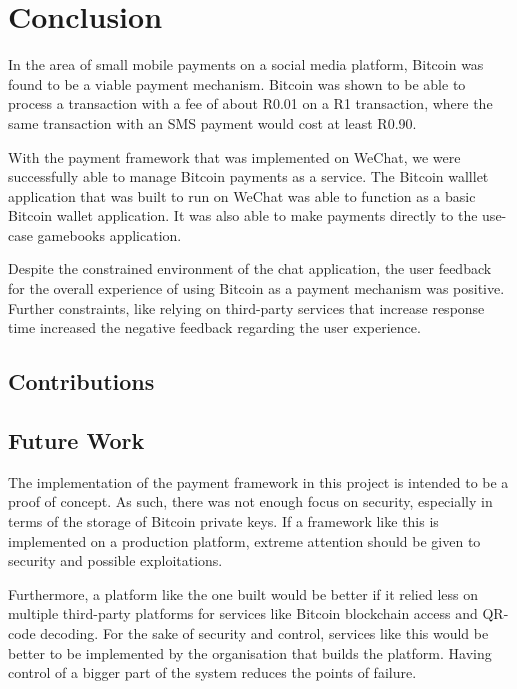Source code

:
\chapter{Conclusion}
\label{chp:Conclusion}


In the area of small mobile payments on a social media platform, Bitcoin was found to be a viable payment mechanism. Bitcoin was shown to be able to process a transaction with a fee of about R0.01 on a R1 transaction, where the same transaction with an SMS payment would cost at least R0.90. 

With the payment framework that was implemented on WeChat, we were successfully able to manage Bitcoin payments as a service. The Bitcoin walllet application that was built to run on WeChat was able to function as a basic Bitcoin wallet application. It was also able to make payments directly to the use-case gamebooks application.

Despite the constrained environment of the chat application, the user feedback for the overall experience of using Bitcoin as a payment mechanism was positive. Further constraints, like relying on third-party services that increase response time increased the negative feedback regarding the user experience. 

\section{Contributions}




\section{Future Work}

The implementation of the payment framework in this project is intended to be a proof of concept. As such, there was not enough focus on security, especially in terms of the storage of Bitcoin private keys. If a framework like this is implemented on a production platform, extreme attention should be given to security and possible exploitations.

Furthermore, a platform like the one built would be better if it relied less on multiple third-party platforms for services like Bitcoin blockchain access and QR-code decoding. For the sake of security and control, services like this would be better to be implemented by the organisation that builds the platform. Having control of a bigger part of the system reduces the points of failure.



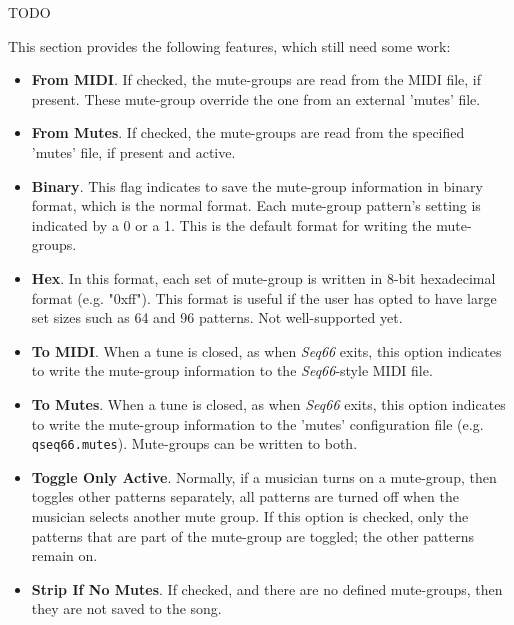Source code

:    TODO

   This section provides the following features, which still need some work:

      \begin{itemize}
         \item \textbf{From MIDI}.
            If checked, the mute-groups are read from the MIDI file, if
            present.  These mute-group override the one from an external
            'mutes' file.
         \item \textbf{From Mutes}.
            If checked, the mute-groups are read from the specified
            'mutes' file, if present and active.
         \item \textbf{Binary}.
            This flag indicates to save the mute-group information in
            binary format, which is the normal format.
            Each mute-group pattern's setting is indicated by a 0 or a 1.
            This is the default format for writing the mute-groups.
         \item \textbf{Hex}.
            In this format, each set of mute-group is written in 8-bit
            hexadecimal format (e.g. "0xff").  This format is useful if the
            user has opted to have large set sizes such as 64 and 96 patterns.
            Not well-supported yet.
         \item \textbf{To MIDI}.
            When a tune is closed, as when \textsl{Seq66} exits, this option
            indicates to write the mute-group information to the
            \textsl{Seq66}-style MIDI file.
         \item \textbf{To Mutes}.
            When a tune is closed, as when \textsl{Seq66} exits, this option
            indicates to write the mute-group information to the 'mutes'
            configuration file (e.g. \texttt{qseq66.mutes}).
            Mute-groups can be written to both.
         \item \textbf{Toggle Only Active}.
            Normally, if a musician turns on a mute-group, then toggles
            other patterns separately, all patterns are turned off
            when the musician selects another mute group.
            If this option is checked, only the patterns that are
            part of the mute-group are toggled; the other patterns remain
            on.
         \item \textbf{Strip If No Mutes}.
            If checked, and there are no defined mute-groups, then
            they are not saved to the song.
      \end{itemize}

════════════════

Show the lines from the data above that contain the string "there".

### EXERCISE RESPONSE
The implementation of the payment framework in this project is intended to be a proof of concept. As such, there was not enough focus on security, especially in terms of the storage of Bitcoin private keys. If a framework like this is implemented on a production platform, extreme attention should be given to security and possible exploitations.
            If checked, and there are no defined mute-groups, then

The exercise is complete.